Taking a break from exploring electronics, I went to the to-do list and picked off the item "look into generative AI". This particular story started several years ago when GitHub user @johndpope opened a GitHub issue on my Sawppy repository advocating for a Lexan body shell. Aesthetics is not my focus for Sawppy but I'm glad to see others are thinking about cosmetic enhancements. In a recent update, @johndpope added a large number of images generated by Stable Diffusion. They're really... something. If there's potential here, I really have to squint to see them. For the most part these images generated by Stable Diffusion were not mechanically sound. Or even mechanically feasible. Or even sane. It's a patchwork of bits I recognize, assembled into a surrealistic dream that reminds me of Salvador Dali paintings.

(Image credit: Stable Diffusion from @johndpope prompt)

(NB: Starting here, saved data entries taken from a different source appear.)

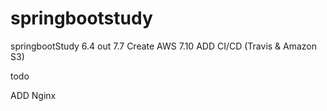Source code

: # springbootstudy
springbootStudy
6.4 out
7.7 Create AWS
7.10 ADD CI/CD (Travis & Amazon S3)


todo

ADD Nginx
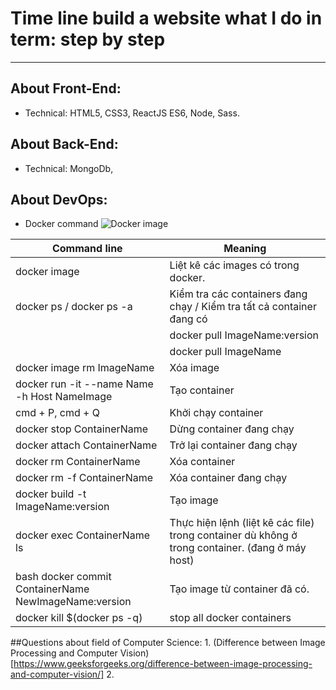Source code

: # Time line build a website what I do in term: step by step
---
## About Front-End:

-   Technical: HTML5, CSS3, ReactJS ES6, Node, Sass.

## About Back-End:
-   Technical: MongoDb,
## About DevOps:
- Docker command
![Docker image](https://github.com/docker/compose/raw/v2/logo.png?raw=true)

| Command line                                          | Meaning                                                                                         |
| ----------------------------------------------------- | ----------------------------------------------------------------------------------------------- |
| docker image                                          | Liệt kê các images có trong docker.                                                             |
| docker ps / docker ps -a                              | Kiểm tra các containers đang chạy / Kiểm tra tất cả container đang có                           |
|                                                       | docker pull ImageName:version                                                                   | Tải image theo phiên bản.    |
|                                                       | docker pull ImageName                                                                           | Tải image phiên bản mới nhất |
| docker image rm ImageName                             | Xóa image                                                                                       |
| docker run -it --name Name -h Host NameImage          | Tạo container                                                                                   |
| cmd + P, cmd + Q                                      | Khởi chạy container                                                                             |
| docker stop ContainerName                             | Dừng container đang chạy                                                                        |
| docker attach ContainerName                           | Trở lại container đang chạy                                                                     |
| docker rm ContainerName                               | Xóa container                                                                                   |
| docker rm -f ContainerName                            | Xóa container đang chạy                                                                         |
| docker build -t ImageName:version                     | Tạo image                                                                                       |
| docker exec ContainerName ls                          | Thực hiện lệnh (liệt kê các file) trong container dù không ở trong container. (đang ở máy host) |
| bash docker commit ContainerName NewImageName:version | Tạo image từ container đã có.                                                                   |
| docker kill $(docker ps -q)                           | stop all docker containers                                                                      |


##Questions about field of Computer Science:
    1. (Difference between Image Processing and Computer Vision)[https://www.geeksforgeeks.org/difference-between-image-processing-and-computer-vision/]
    2.
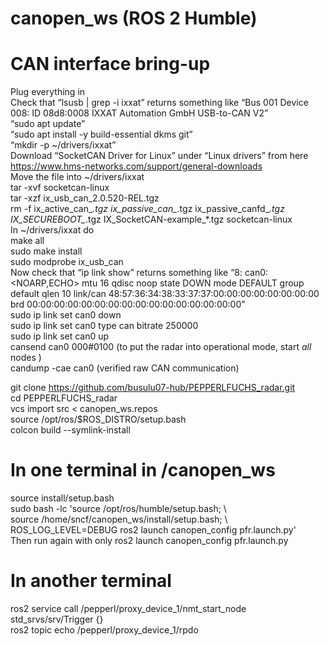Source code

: # canopen_ws (ROS 2 Humble)

# CAN interface bring-up
Plug everything in   
Check that “lsusb | grep -i ixxat” returns something like “Bus 001 Device 008: ID 08d8:0008 IXXAT Automation GmbH USB-to-CAN V2”  
“sudo apt update”  
“sudo apt install -y build-essential dkms git”  
“mkdir -p ~/drivers/ixxat”  
Download “SocketCAN Driver for Linux” under “Linux drivers” from here https://www.hms-networks.com/support/general-downloads  
Move the file into ~/drivers/ixxat  
tar -xvf socketcan-linux  
tar -xzf ix_usb_can_2.0.520-REL.tgz  
rm -f ix_active_can_*.tgz ix_passive_can_*.tgz ix_passive_canfd_*.tgz IX_SECUREBOOT_*.tgz IX_SocketCAN-example_*.tgz socketcan-linux  
In ~/drivers/ixxat do  
make all  
sudo make install  
sudo modprobe ix_usb_can  
Now check that “ip link show” returns something like “8: can0: <NOARP,ECHO> mtu 16 qdisc noop state DOWN mode DEFAULT group default qlen 10 link/can 48:57:36:34:38:33:37:37:00:00:00:00:00:00:00:00 brd 00:00:00:00:00:00:00:00:00:00:00:00:00:00:00:00”  
sudo ip link set can0 down  
sudo ip link set can0 type can bitrate 250000  
sudo ip link set can0 up  
cansend can0 000#0100 (to put the radar into operational mode, start *all* nodes )  
candump -cae can0 (verified raw CAN communication)  


git clone https://github.com/busulu07-hub/PEPPERLFUCHS_radar.git  
cd PEPPERLFUCHS_radar  
vcs import src < canopen_ws.repos  
source /opt/ros/$ROS_DISTRO/setup.bash  
colcon build --symlink-install  

# In one terminal in /canopen_ws  
source install/setup.bash  
sudo bash -lc 'source /opt/ros/humble/setup.bash; \  
               source /home/sncf/canopen_ws/install/setup.bash; \  
               ROS_LOG_LEVEL=DEBUG ros2 launch canopen_config pfr.launch.py'  
Then run again with only ros2 launch canopen_config pfr.launch.py  
# In another terminal  
ros2 service call /pepperl/proxy_device_1/nmt_start_node std_srvs/srv/Trigger {}  
ros2 topic echo /pepperl/proxy_device_1/rpdo  


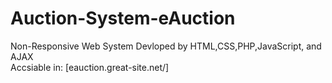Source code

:# Auction-System-eAuction
Non-Responsive Web System Devloped by HTML,CSS,PHP,JavaScript, and AJAX <br>
Accsiable in: [eauction.great-site.net/]

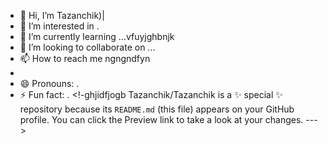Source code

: - 👋 Hi, I’m Tazanchik)|
- 👀 I’m interested in .
- 🌱 I’m currently learning ...vfuyjghbnjk
- 💞️ I’m looking to collaborate on ...
- 📫 How to reach me ngngndfyn
- 
- 😄 Pronouns: .
- ⚡ Fun fact: .
<!-ghjidfjogb
Tazanchik/Tazanchik is a ✨ special ✨ repository because its `README.md` (this file) appears on your GitHub profile.
You can click the Preview link to take a look at your changes.
--->
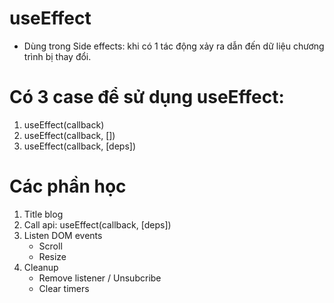 # useEffect
- Dùng trong Side effects: khi có 1 tác động xảy ra dẫn đến dữ liệu chương trình bị thay đổi.
# Có 3 case để sử dụng useEffect:
1. useEffect(callback)
2. useEffect(callback, [])
3. useEffect(callback, [deps])

# Các phần học 
1. Title blog
2. Call api: useEffect(callback, [deps])
3. Listen DOM events
    - Scroll
    - Resize
4. Cleanup
    - Remove listener / Unsubcribe
    - Clear timers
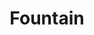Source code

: ---
facebook: https://facebook.com/fountain.inc/
linkedin: https://linkedin.com/company/onboardiq
logohandle: fountain
sort: fountain
title: Fountain
twitter: https://x.com/Fountain_Inc
website: https://get.fountain.com/
---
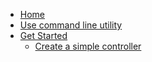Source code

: + [Home](index.md)
+ [Use command line utility](use-command-line-utility.md)
+ [Get Started](#)
    - [Create a simple controller](create-a-simple-controller.md)
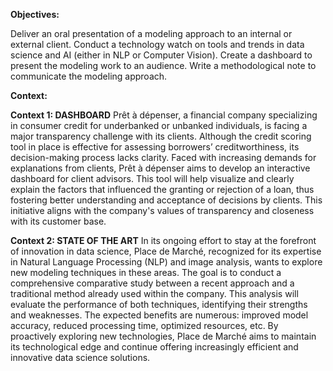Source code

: **Objectives:**

Deliver an oral presentation of a modeling approach to an internal or external client.
Conduct a technology watch on tools and trends in data science and AI (either in NLP or Computer Vision).
Create a dashboard to present the modeling work to an audience.
Write a methodological note to communicate the modeling approach.

**Context:**

**Context 1: DASHBOARD**
Prêt à dépenser, a financial company specializing in consumer credit for underbanked or unbanked individuals, is facing a major transparency challenge with its clients. Although the credit scoring tool in place is effective for assessing borrowers’ creditworthiness, its decision-making process lacks clarity. Faced with increasing demands for explanations from clients, Prêt à dépenser aims to develop an interactive dashboard for client advisors. This tool will help visualize and clearly explain the factors that influenced the granting or rejection of a loan, thus fostering better understanding and acceptance of decisions by clients. This initiative aligns with the company's values of transparency and closeness with its customer base.

**Context 2: STATE OF THE ART**
In its ongoing effort to stay at the forefront of innovation in data science, Place de Marché, recognized for its expertise in Natural Language Processing (NLP) and image analysis, wants to explore new modeling techniques in these areas. The goal is to conduct a comprehensive comparative study between a recent approach and a traditional method already used within the company. This analysis will evaluate the performance of both techniques, identifying their strengths and weaknesses. The expected benefits are numerous: improved model accuracy, reduced processing time, optimized resources, etc. By proactively exploring new technologies, Place de Marché aims to maintain its technological edge and continue offering increasingly efficient and innovative data science solutions.

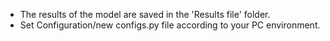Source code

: - The results of the model are saved in the 'Results file' folder.
- Set Configuration/new configs.py file according to your PC environment.
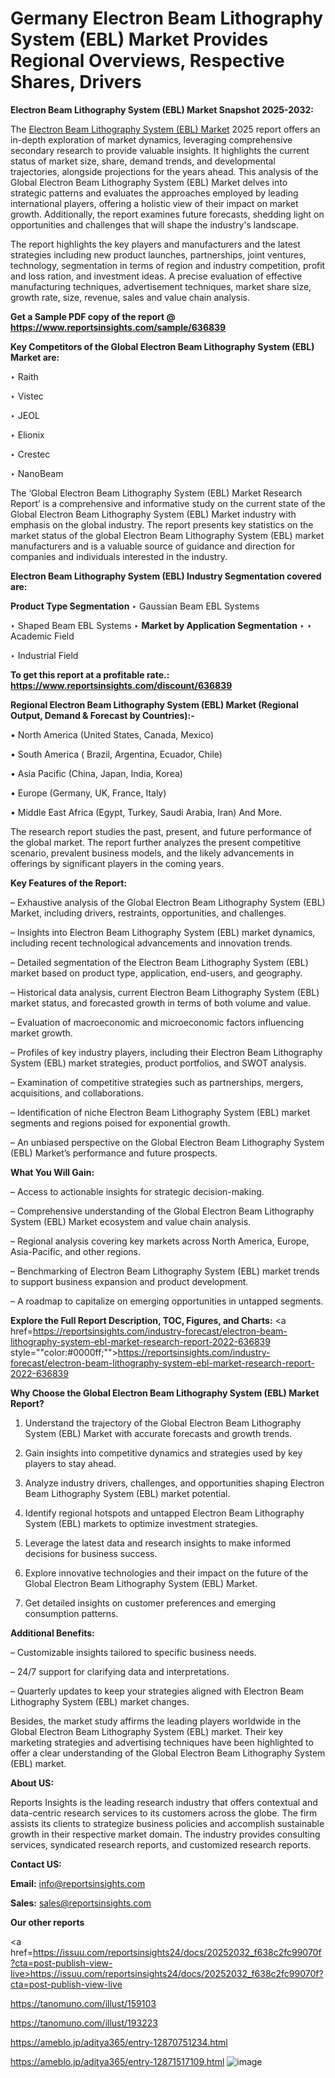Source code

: # Germany Electron Beam Lithography System (EBL) Market Provides Regional Overviews, Respective Shares, Drivers

<strong>Electron Beam Lithography System (EBL) Market Snapshot 2025-2032:</strong>

The <a href=https://www.reportsinsights.com/sample/636839>Electron Beam Lithography System (EBL) Market</a> 2025 report offers an in-depth exploration of market dynamics, leveraging comprehensive secondary research to provide valuable insights. It highlights the current status of market size, share, demand trends, and developmental trajectories, alongside projections for the years ahead. This analysis of the Global Electron Beam Lithography System (EBL) Market delves into strategic patterns and evaluates the approaches employed by leading international players, offering a holistic view of their impact on market growth. Additionally, the report examines future forecasts, shedding light on opportunities and challenges that will shape the industry's landscape.

The report highlights the key players and manufacturers and the latest strategies including new product launches, partnerships, joint ventures, technology, segmentation in terms of region and industry competition, profit and loss ration, and investment ideas. A precise evaluation of effective manufacturing techniques, advertisement techniques, market share size, growth rate, size, revenue, sales and value chain analysis.

<strong>Get a Sample PDF copy of the report @ <a href=https://www.reportsinsights.com/sample/636839 style=color:#0000ff;>https://www.reportsinsights.com/sample/636839</a></strong>

<strong>Key Competitors of the Global Electron Beam Lithography System (EBL) Market are:</strong>

‣ Raith

‣ Vistec

‣ JEOL

‣ Elionix

‣ Crestec

‣ NanoBeam

The ‘Global Electron Beam Lithography System (EBL) Market Research Report’ is a comprehensive and informative study on the current state of the Global Electron Beam Lithography System (EBL) Market industry with emphasis on the global industry. The report presents key statistics on the market status of the global Electron Beam Lithography System (EBL) market manufacturers and is a valuable source of guidance and direction for companies and individuals interested in the industry.

<strong>Electron Beam Lithography System (EBL) Industry Segmentation covered are:</strong>

<strong>Product Type Segmentation</strong>
‣
Gaussian Beam EBL Systems

‣ Shaped Beam EBL Systems
‣ 
<strong>Market by Application Segmentation</strong>
‣
‣  Academic Field

‣ Industrial Field

<strong>To get this report at a profitable rate.: <a href=https://www.reportsinsights.com/discount/636839 style=color:#0000ff;>https://www.reportsinsights.com/discount/636839</a></strong>

<strong>Regional Electron Beam Lithography System (EBL) Market (Regional Output, Demand &amp; Forecast by Countries):-</strong>

• North America (United States, Canada, Mexico)

• South America ( Brazil, Argentina, Ecuador, Chile)

• Asia Pacific (China, Japan, India, Korea)

• Europe (Germany, UK, France, Italy)

• Middle East Africa (Egypt, Turkey, Saudi Arabia, Iran) And More.

The research report studies the past, present, and future performance of the global market. The report further analyzes the present competitive scenario, prevalent business models, and the likely advancements in offerings by significant players in the coming years.

<strong>Key Features of the Report:</strong>

– Exhaustive analysis of the Global Electron Beam Lithography System (EBL) Market, including drivers, restraints, opportunities, and challenges.

– Insights into Electron Beam Lithography System (EBL) market dynamics, including recent technological advancements and innovation trends.

– Detailed segmentation of the Electron Beam Lithography System (EBL) market based on product type, application, end-users, and geography.

– Historical data analysis, current Electron Beam Lithography System (EBL) market status, and forecasted growth in terms of both volume and value.

– Evaluation of macroeconomic and microeconomic factors influencing market growth.

– Profiles of key industry players, including their Electron Beam Lithography System (EBL) market strategies, product portfolios, and SWOT analysis.

– Examination of competitive strategies such as partnerships, mergers, acquisitions, and collaborations.

– Identification of niche Electron Beam Lithography System (EBL) market segments and regions poised for exponential growth.

– An unbiased perspective on the Global Electron Beam Lithography System (EBL) Market’s performance and future prospects.

<strong>What You Will Gain:</strong>

– Access to actionable insights for strategic decision-making.

– Comprehensive understanding of the Global Electron Beam Lithography System (EBL) Market ecosystem and value chain analysis.

– Regional analysis covering key markets across North America, Europe, Asia-Pacific, and other regions.

– Benchmarking of Electron Beam Lithography System (EBL) market trends to support business expansion and product development.

– A roadmap to capitalize on emerging opportunities in untapped segments.

<strong>Explore the Full Report Description, TOC, Figures, and Charts:</strong>
<a href=https://reportsinsights.com/industry-forecast/electron-beam-lithography-system-ebl-market-research-report-2022-636839 style=""color:#0000ff;"">https://reportsinsights.com/industry-forecast/electron-beam-lithography-system-ebl-market-research-report-2022-636839</a>

<strong>Why Choose the Global Electron Beam Lithography System (EBL) Market Report?</strong>

1. Understand the trajectory of the Global Electron Beam Lithography System (EBL) Market with accurate forecasts and growth trends.

2. Gain insights into competitive dynamics and strategies used by key players to stay ahead.

3. Analyze industry drivers, challenges, and opportunities shaping Electron Beam Lithography System (EBL) market potential.

4. Identify regional hotspots and untapped Electron Beam Lithography System (EBL) markets to optimize investment strategies.

5. Leverage the latest data and research insights to make informed decisions for business success.

6. Explore innovative technologies and their impact on the future of the Global Electron Beam Lithography System (EBL) Market.

7. Get detailed insights on customer preferences and emerging consumption patterns.

<strong>Additional Benefits:</strong>

– Customizable insights tailored to specific business needs.

– 24/7 support for clarifying data and interpretations.

– Quarterly updates to keep your strategies aligned with Electron Beam Lithography System (EBL) market changes.

Besides, the market study affirms the leading players worldwide in the Global Electron Beam Lithography System (EBL) market. Their key marketing strategies and advertising techniques have been highlighted to offer a clear understanding of the Global Electron Beam Lithography System (EBL) market.

<strong><strong>About US</strong>:</strong>

Reports Insights is the leading research industry that offers contextual and data-centric research services to its customers across the globe. The firm assists its clients to strategize business policies and accomplish sustainable growth in their respective market domain. The industry provides consulting services, syndicated research reports, and customized research reports.

<strong>Contact US:</strong>

<p class=><b>Email:</b> <a href=mailto:info@reportsinsights.com>info@reportsinsights.com</a></p>
<p class=><b>Sales:</b> <a href=mailto:sales@reportsinsights.com>sales@reportsinsights.com</a></p>

<strong>Our other reports</strong>

<a href=https://issuu.com/reportsinsights24/docs/20252032_f638c2fc99070f?cta=post-publish-view-live>https://issuu.com/reportsinsights24/docs/20252032_f638c2fc99070f?cta=post-publish-view-live</a>

<a href=https://tanomuno.com/illust/159103>https://tanomuno.com/illust/159103</a>

<a href=https://tanomuno.com/illust/193223>https://tanomuno.com/illust/193223</a>

<a href=https://ameblo.jp/aditya365/entry-12870751234.html>https://ameblo.jp/aditya365/entry-12870751234.html</a>

<a href=https://ameblo.jp/aditya365/entry-12871517109.html>https://ameblo.jp/aditya365/entry-12871517109.html</a>
![image](https://github.com/user-attachments/assets/e5732b63-ae5d-4f17-a562-0defdbc00252)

What's going on here? An Ars Technica article about Stable Diffusion running on Apple Silicon had put a note in the back of my mind, and after seeing @johndpope updates I thought I would look into it further. I do own an Apple MacBook Air with a M1 Apple Silicon processor appropriate for the links in that Ars Technica article, but it is my understanding my gaming PC's NVIDIA RTX 2070 GPU would be faster still. So I followed instructions on this @AUTOMATIC1111 GitHub repository to run Stable Diffusion locally on my machine.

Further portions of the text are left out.